Die Folge: In Passau verschwinden die Organisationen und Initiativen, die Hilfe wie Sprachprojekte oder Begegnungsangebote für Geflüchtete anbieten. Von den circa 35 bis 40 solcher Gruppen, die sich 2015 mal gegründet haben, falle Wingerter nur noch ihr Verein ein, der heute noch übrig ist. Ansonsten bleibe nur die Arbeit in den wenigen Händen der professionellen Flüchtlingsarbeit.
Silvester 2015 als Kipppunkt
Entscheidend für diesen Rückgang sei vor allem ein Vorfall gewesen, sagt Wingerter: "Die Stimmung ist spürbar mit der Silvesternacht in Köln gekippt." Im Jahreswechsel von 2015 auf 2016 wurden mehr als 600 Frauen Opfer von sexueller Gewalt. Als Tatverdächtige identifizierte die Polizei 299 Personen: darunter Deutsche, Iraker, Syrer und Tunesier. Mehr als die Hälfte der identifizierten Tatverdächtigen aber stammten aus Nordafrika. Danach, so Perdita Wingerter, habe das Engagement in der Flüchtlingsarbeit sehr nachgelassen.

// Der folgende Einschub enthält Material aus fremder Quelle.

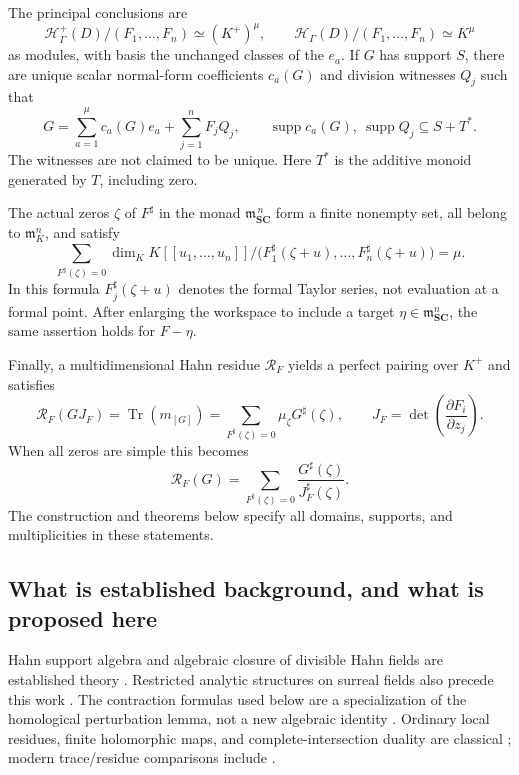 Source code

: \documentclass[11pt,letterpaper]{article}
\theoremstyle{definition}
\theoremstyle{remark}
\newcommand{\SC}{\mathbf{SC}}
\newcommand{\HH}{\mathcal H}
\newcommand{\mm}{\mathfrak m}
\newcommand{\supp}{\operatorname{supp}}
\newcommand{\Tr}{\operatorname{Tr}}
\newcommand{\sh}{^{\sharp}}
\newcommand{\Kp}{K^{+}}
\newcommand{\Hp}{\HH^{+}_{\Gamma}}
\newcommand{\Hh}{\HH_{\Gamma}}
\newcommand{\RR}{\mathcal R}
\begin{document}
The principal conclusions are
\begin{equation}\label{eq:introfree}
 \Hp(D)/(F_1,\ldots,F_n)\simeq (\Kp)^\mu,
 \qquad
 \Hh(D)/(F_1,\ldots,F_n)\simeq K^\mu
\end{equation}
as modules, with basis the unchanged classes of the $e_a$. If $G$ has support $S$, there are unique scalar normal-form coefficients $c_a(G)$ and division witnesses $Q_j$ such that
\begin{equation}\label{eq:introdivision}
 G=\sum_{a=1}^{\mu}c_a(G)e_a+\sum_{j=1}^{n}F_jQ_j,
 \qquad
 \supp c_a(G),\ \supp Q_j\subseteq S+T^*.
\end{equation}
The witnesses are not claimed to be unique. Here $T^*$ is the additive monoid generated by $T$, including zero.

The actual zeros $\zeta$ of $F\sh$ in the monad $\mm_{\SC}^{\,n}$ form a finite nonempty set, all belong to $\mm_K^n$, and satisfy
\begin{equation}\label{eq:introlength}
 \sum_{F\sh(\zeta)=0}
 \dim_K K[[u_1,\ldots,u_n]]/
       \bigl(F_1\sh(\zeta+u),\ldots,F_n\sh(\zeta+u)\bigr)=\mu.
\end{equation}
In this formula $F_j\sh(\zeta+u)$ denotes the formal Taylor series, not evaluation at a formal point. After enlarging the workspace to include a target $\eta\in\mm_{\SC}^n$, the same assertion holds for $F-\eta$.

Finally, a multidimensional Hahn residue $\RR_F$ yields a perfect pairing over $\Kp$ and satisfies
\begin{equation}\label{eq:introtrace}
 \RR_F(GJ_F)=\Tr(m_{[G]})
       =\sum_{F\sh(\zeta)=0}\mu_\zeta G\sh(\zeta),
 \qquad J_F=\det\left(\frac{\partial F_i}{\partial z_j}\right).
\end{equation}
When all zeros are simple this becomes
\[
 \RR_F(G)=\sum_{F\sh(\zeta)=0}
          \frac{G\sh(\zeta)}{J_F\sh(\zeta)}.
\]
The construction and theorems below specify all domains, supports, and multiplicities in these statements.

\subsection{What is established background, and what is proposed here}
Hahn support algebra and algebraic closure of divisible Hahn fields are established theory \cite{Poonen}. Restricted analytic structures on surreal fields also precede this work \cite{vdDE}. The contraction formulas used below are a specialization of the homological perturbation lemma, not a new algebraic identity \cite{Crainic}. Ordinary local residues, finite holomorphic maps, and complete-intersection duality are classical \cite{Cartan,GunningRossi,GriffithsHarris,Hartshorne,Kunz}; modern trace/residue comparisons include \cite{NayakSastry}.
\end{document}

Die beiden Beispiele aus Passau und München zeigen, dass insbesondere die schnelle ehrenamtliche Hilfe den Staat durchaus sehr unterstützen kann. Dennoch ist es alles andere als selbstverständlich, dass aus dieser Hilfsbereitschaft auch freiwillige Gruppen werden, die dauerhaft in der Flüchtlingsarbeit bleiben.